3. Passion to learn and patience to read.
Let's start,
What do you mean by NLP or Natural Language Processing ?"Natural language processing is a field of computer science, artificial intelligence, and linguistics concerned with the interactions between computers and human languages. As such, NLP is related to the area of human–computer interaction."----- Taken from wikipedia
What is meant by Text Corpus ?"
In linguistics, a corpus (plural corpora) or text corpus is a large and structured set of texts (nowadays usually electronically stored and processed). They are used to do statistical analysis and hypothesis testing, checking occurrences or validating linguistic rules within a specific language territory.
A corpus may contain texts in a single language (monolingual corpus) or text data in multiple languages (multilingual corpus). Multilingual corpora that have been specially formatted for side-by-side comparison are called aligned parallel corpora."
----- Taken from wikipedia
So, in order to get all the information or articles about fruits. I need to have the list of all fruits. Wikipedia does have a page where it lists out all the fruits :-
So, my first task is to extract the list of all fruits. But if you look carefully all the fruits pages links starts with a common base url and then '/Wiki/<fruit-name>' concatenated. The structure is like this :-
We define a variable with base url as :-
Example :-
base_url = "https://simple.wikipedia.org"
Therefore we have the URL Structure as :-
base_url/wiki/<Fruit_name>If you see carefully then you can see that only the fruits links start with /wiki/ and all other links have different structure.
We use BeautifulSoup for html parsing.
Here's the code that returns the list of all the fruits in the about mentioned url structure but without the base_url.
We store the fruit list url in a seperate variable just to make it more readable.
self.__list_of_fruit_url = "https://simple.wikipedia.org/wiki/List_of_fruits"
def get_fruit_list_links(self):
fruit_list_links = []
req = Request(self.__list_of_fruit_url, headers=self.__headers)
page = urlopen(req)
soup = BeautifulSoup(page)
scrap_links = soup.findAll("a")
for link in scrap_links:
tmp = link.get("href")
if str(tmp).startswith("/wiki/"):
fruit_list_links.append(self.__remove_non_ascii(tmp))
return fruit_list_links[2:87]
This function is to remove any non-ASCII characters that maybe present due to Unicode.
@staticmethod
def __remove_non_ascii(text):
return "".join([i if ord(i) < 128 else "" for i in text])

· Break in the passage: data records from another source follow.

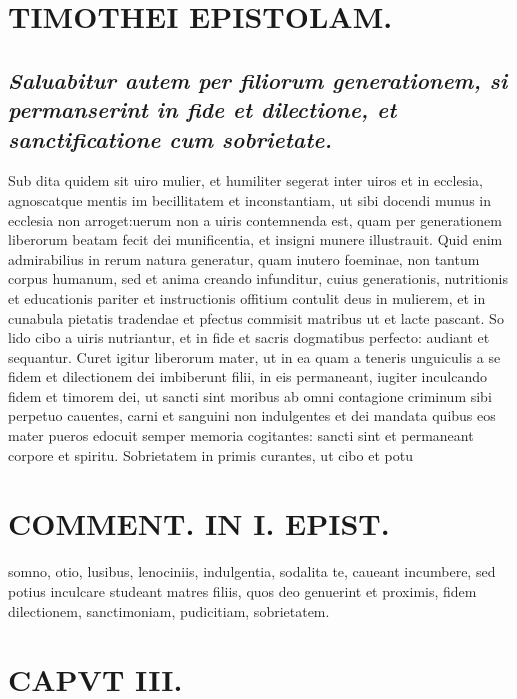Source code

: \documentclass{article}
\begin{document}
\begin{pages}
\section*{TIMOTHEI EPISTOLAM. }
\marginpar{[ p.63 ]}
{}
\subsection*{\textit{Saluabitur autem per filiorum generationem, si permanserint in fide et dilectione, et sanctificatione cum sobrietate. }}\pstart Sub dita quidem sit uiro mulier, et humiliter segerat inter uiros et in ecclesia, agnoscatque mentis im becillitatem et inconstantiam, ut sibi docendi munus in ecclesia non arroget:uerum non a uiris contemnenda est, quam per generationem liberorum beatam fecit dei munificentia, et insigni munere illustrauit. Quid enim admirabilius in rerum natura generatur, quam inutero foeminae, non tantum corpus humanum, sed et anima creando infunditur, cuius generationis, nutritionis et educationis pariter et instructionis offitium contulit deus in mulierem, et in cunabula pietatis tradendae et pfectus commisit matribus ut et lacte pascant. So lido cibo a uiris nutriantur, et in fide et sacris dogmatibus perfecto: audiant et sequantur. Curet igitur liberorum mater, ut in ea quam a teneris unguiculis a se fidem et dilectionem dei imbiberunt filii, in eis permaneant, iugiter inculcando fidem et timorem dei, ut sancti sint moribus ab omni contagione criminum sibi perpetuo cauentes, carni et sanguini non indulgentes et dei mandata quibus eos mater pueros edocuit semper memoria cogitantes: sancti sint et permaneant corpore et spiritu. Sobrietatem in primis curantes, ut cibo et potu  \pend
\section*{COMMENT. IN I. EPIST. }
\marginpar{[ p.64 ]}\pstart somno, otio, lusibus, lenociniis, indulgentia, sodalita te, caueant incumbere, sed potius inculcare studeant matres filiis, quos deo genuerint et proximis, fidem dilectionem, sanctimoniam, pudicitiam, sobrietatem.  \pend
\endnumbering\beginnumbering\section{CAPVT III.}
{}

\end{pages}
\end{document}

What is happening above ?First, we set headers so that our crawler is not identified as a bot (even without the headers it will for for wikipedia but I consider it a good practice) and then the html data is being read.
Then we call the BeautifulSoup class and initialize it with the html data of the web page.
Then we get all the links from the the page by using the findAll() method in the BeautifulSoup instance. Now for each link we check whether the 'href' of anchor tag startswith '/wiki/' or not. If it starts with '/wiki/' then we store them in a list and return that list.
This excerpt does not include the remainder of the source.